ECLI:NL:RBZWB:2023:4816
Rechtbank Zeeland-West-Brabant
- Eerste aanleg - enkelvoudig
- Rechtspraak.nl
Weigering omgevingsvergunning voor zijdelingse uitbouw op perceelgrens in Breda
In deze uitspraak beoordeelt de Rechtbank Zeeland-West-Brabant het beroep van eisers tegen de weigering van hun vergunningaanvraag voor een zijdelingse uitbouw aan hun woning. De aanvraag werd door het college van burgemeester en wethouders van de gemeente Breda geweigerd op 24 januari 2022, en na bezwaar bleef het college bij deze weigering in het besluit van 17 mei 2022. De rechtbank heeft het beroep op 28 februari 2023 behandeld, waarbij eisers en de gemachtigde van het college aanwezig waren. De rechtbank heeft het onderzoek aangehouden om eisers de kans te geven een tegenadvies van een stedenbouwkundige in te dienen, waarop het college schriftelijk reageerde.

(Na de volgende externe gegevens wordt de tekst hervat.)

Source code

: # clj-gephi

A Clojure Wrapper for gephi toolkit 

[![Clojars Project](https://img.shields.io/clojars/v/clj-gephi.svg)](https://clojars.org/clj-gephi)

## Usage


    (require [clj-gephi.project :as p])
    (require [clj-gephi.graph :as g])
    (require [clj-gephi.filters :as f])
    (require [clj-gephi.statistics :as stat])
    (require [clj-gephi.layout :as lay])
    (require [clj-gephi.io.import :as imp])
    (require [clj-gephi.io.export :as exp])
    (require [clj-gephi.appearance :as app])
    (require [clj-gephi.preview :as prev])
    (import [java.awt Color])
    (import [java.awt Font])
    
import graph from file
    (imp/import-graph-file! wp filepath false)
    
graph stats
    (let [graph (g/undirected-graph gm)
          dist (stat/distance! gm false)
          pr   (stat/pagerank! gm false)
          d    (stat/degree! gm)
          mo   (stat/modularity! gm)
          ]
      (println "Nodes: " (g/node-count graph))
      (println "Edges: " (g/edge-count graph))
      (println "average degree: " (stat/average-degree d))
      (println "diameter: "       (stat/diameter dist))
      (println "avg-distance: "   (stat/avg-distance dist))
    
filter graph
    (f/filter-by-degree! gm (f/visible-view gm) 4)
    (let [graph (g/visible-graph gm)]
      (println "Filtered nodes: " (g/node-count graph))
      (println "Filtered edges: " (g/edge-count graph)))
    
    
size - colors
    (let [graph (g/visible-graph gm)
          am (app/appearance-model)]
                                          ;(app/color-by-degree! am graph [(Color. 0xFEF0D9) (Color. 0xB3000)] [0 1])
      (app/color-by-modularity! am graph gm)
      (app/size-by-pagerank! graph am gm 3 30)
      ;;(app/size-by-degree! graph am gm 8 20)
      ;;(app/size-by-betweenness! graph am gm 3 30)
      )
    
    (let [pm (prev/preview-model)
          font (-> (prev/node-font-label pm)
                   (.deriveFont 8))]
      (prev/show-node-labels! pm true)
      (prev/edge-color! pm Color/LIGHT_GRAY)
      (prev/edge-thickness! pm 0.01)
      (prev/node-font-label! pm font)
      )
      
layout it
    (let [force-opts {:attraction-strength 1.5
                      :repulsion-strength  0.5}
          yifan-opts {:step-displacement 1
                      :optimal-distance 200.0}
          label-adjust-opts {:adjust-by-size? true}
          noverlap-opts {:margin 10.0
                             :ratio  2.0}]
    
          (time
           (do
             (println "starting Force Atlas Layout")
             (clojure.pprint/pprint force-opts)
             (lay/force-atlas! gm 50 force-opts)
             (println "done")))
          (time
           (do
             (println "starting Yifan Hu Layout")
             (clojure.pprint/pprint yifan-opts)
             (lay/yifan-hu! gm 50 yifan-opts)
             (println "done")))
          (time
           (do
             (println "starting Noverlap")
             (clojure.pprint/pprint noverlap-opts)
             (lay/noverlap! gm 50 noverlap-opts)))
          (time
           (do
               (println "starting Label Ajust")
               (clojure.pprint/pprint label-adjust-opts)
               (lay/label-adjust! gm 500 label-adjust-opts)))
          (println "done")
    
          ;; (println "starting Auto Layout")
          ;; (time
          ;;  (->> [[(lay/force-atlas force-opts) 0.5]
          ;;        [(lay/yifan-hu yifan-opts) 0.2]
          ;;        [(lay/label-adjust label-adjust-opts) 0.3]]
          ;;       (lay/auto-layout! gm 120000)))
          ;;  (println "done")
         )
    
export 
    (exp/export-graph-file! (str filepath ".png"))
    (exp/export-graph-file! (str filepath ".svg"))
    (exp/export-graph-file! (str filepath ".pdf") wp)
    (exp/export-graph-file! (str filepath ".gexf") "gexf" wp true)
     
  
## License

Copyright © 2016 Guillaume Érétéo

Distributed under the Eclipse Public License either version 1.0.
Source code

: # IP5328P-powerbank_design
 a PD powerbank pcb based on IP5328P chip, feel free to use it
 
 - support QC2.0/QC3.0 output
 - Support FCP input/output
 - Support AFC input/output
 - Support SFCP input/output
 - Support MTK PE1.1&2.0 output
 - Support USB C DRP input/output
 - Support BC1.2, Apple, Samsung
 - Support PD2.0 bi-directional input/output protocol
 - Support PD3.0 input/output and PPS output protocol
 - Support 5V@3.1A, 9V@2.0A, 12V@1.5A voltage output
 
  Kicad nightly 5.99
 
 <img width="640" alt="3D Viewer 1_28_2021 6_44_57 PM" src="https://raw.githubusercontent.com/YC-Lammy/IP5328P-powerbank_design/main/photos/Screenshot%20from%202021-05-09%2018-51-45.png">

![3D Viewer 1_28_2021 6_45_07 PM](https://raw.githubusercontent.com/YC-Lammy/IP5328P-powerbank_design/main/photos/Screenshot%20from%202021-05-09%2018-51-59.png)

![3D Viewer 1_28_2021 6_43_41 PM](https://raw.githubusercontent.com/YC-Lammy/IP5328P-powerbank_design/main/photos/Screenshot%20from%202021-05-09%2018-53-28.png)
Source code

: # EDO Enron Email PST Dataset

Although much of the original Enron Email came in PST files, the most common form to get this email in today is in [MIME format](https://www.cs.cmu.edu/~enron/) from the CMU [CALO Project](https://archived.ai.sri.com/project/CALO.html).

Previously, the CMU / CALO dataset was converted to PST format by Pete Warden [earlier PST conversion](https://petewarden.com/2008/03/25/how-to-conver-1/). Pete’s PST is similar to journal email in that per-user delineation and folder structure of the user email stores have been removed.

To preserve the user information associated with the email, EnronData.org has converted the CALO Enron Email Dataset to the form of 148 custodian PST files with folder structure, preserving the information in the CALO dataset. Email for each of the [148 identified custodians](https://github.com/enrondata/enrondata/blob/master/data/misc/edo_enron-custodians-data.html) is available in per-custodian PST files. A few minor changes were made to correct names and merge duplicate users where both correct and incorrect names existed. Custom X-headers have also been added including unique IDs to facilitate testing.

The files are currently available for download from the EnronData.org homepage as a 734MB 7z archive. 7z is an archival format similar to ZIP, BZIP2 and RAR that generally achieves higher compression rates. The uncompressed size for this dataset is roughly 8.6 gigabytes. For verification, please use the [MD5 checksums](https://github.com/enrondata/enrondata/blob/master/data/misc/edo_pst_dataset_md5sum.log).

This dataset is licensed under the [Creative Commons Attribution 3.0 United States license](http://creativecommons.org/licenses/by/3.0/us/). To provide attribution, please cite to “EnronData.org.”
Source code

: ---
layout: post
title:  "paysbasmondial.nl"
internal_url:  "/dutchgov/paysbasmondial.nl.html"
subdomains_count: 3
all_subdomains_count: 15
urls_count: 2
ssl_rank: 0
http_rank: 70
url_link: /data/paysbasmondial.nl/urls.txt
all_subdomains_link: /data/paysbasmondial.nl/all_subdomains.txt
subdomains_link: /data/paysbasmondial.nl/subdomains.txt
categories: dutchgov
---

Eisers wonen in een hoekwoning en willen hun woonruimte uitbreiden met een zijdelingse uitbouw die op de perceelgrens zou komen. Het college heeft de vergunning geweigerd omdat de uitbouw in strijd is met het bestemmingsplan, dat vereist dat er minimaal drie meter afstand tot de zijdelingse bouwperceelgrens moet zijn. De rechtbank oordeelt dat de weigering van de vergunning terecht is, omdat het stedenbouwkundig advies negatief was en de uitbouw de stedenbouwkundige kwaliteit van de straat zou aantasten.
Eisers voerden aan dat het gelijkheidsbeginsel was geschonden, omdat in de buurt vergelijkbare uitbouwen zijn gerealiseerd. De rechtbank oordeelt echter dat deze gevallen niet vergelijkbaar zijn, omdat de omstandigheden verschillen en eerdere vergunningen onder een ander bestemmingsplan zijn verleend. De rechtbank verklaart het beroep ongegrond, waardoor het besluit van het college in stand blijft. Eisers krijgen geen griffierecht terug en ook geen vergoeding van proceskosten.